Happy New Year from Hong Kong, where most things are still closed. The city, which was one of the first outside of mainland China to react to the initial outbreak, has now lived with the threat of the virus for almost a year.
The focus of today’s main piece tracks back to the mainland and looks at how Covid-19 has affected Beijing’s dominance of the global steel industry.
Meanwhile, Policy watch focuses on Erika Solomon’s and Guy Chazan’s dissection of how Germany’s relationship with China could be redrawn in the post-Merkel era.
When news of a virus in Wuhan, China, first swept the world in early 2020, few would have imagined that the ensuing crisis would increase rather than stymie the country’s dominance of core industries.
One sector that lays bare that process particularly clearly is steel.
In the period to the end of November, China’s share of global production was 57.5 per cent, according to a MySteel analysis of data from the World Steel Association.

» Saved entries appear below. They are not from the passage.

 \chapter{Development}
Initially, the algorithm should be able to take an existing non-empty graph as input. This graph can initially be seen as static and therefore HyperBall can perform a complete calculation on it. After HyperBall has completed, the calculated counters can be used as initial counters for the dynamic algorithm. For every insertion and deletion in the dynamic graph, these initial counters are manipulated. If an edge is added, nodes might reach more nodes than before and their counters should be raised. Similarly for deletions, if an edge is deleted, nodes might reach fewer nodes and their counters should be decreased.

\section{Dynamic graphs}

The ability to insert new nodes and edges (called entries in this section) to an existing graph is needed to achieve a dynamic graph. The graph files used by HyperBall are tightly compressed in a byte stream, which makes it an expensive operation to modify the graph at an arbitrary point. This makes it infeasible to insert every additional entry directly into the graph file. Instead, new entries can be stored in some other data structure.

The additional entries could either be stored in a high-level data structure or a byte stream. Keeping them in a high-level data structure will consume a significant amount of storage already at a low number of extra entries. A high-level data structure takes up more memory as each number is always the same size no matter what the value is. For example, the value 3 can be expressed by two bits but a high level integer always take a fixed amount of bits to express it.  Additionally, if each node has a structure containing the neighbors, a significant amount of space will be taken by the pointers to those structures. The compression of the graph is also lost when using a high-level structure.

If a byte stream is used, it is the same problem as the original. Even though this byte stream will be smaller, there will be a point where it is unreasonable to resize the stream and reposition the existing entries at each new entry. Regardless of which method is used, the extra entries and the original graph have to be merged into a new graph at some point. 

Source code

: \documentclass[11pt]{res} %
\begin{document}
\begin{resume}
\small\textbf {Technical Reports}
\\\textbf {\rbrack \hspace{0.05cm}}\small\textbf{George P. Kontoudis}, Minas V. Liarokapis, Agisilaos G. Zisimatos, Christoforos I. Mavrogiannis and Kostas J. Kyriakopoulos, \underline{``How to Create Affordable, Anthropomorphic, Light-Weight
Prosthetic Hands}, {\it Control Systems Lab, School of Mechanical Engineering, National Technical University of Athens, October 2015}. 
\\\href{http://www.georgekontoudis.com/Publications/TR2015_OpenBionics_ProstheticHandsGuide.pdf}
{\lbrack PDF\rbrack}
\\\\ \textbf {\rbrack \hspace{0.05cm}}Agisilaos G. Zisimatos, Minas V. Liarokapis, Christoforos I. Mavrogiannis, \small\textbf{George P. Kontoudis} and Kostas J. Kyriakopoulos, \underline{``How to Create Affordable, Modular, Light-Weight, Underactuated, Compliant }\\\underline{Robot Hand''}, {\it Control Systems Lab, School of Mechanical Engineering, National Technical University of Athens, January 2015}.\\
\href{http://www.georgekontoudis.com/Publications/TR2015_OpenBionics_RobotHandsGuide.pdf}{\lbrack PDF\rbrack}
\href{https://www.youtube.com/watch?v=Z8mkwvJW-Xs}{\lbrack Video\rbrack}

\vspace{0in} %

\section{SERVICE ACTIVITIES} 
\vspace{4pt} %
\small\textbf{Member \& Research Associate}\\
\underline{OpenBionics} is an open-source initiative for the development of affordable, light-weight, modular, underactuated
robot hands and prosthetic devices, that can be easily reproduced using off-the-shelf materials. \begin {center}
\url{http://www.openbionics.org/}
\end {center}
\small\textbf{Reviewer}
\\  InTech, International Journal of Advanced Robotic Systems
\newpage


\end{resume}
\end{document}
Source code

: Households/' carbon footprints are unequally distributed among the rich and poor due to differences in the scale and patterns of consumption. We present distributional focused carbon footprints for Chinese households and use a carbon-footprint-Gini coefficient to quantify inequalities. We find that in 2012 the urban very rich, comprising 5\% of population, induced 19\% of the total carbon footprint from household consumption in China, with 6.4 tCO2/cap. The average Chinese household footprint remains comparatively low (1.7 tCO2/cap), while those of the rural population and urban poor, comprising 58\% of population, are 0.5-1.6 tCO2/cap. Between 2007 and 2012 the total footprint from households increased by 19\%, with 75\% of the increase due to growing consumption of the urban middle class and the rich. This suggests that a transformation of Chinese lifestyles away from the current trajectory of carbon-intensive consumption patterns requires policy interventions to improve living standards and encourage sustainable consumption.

That compares with 53.3 per cent in all of 2019.
Production in China was up over that period, compared with a year earlier, to almost 1bn tonnes, while total global production fell. In China, new reported cases of the virus slowed to a trickle in the second half of the year, while the pandemic continued to (and continues to) rage in other major economies.
China’s economic response to the pandemic — which involved issuance of special bonds designed to fund infrastructure projects, in an echo of its post-financial crisis stimulus strategy — ramped up the need for steel. Demand was also bolstered by a construction boom as house prices soared.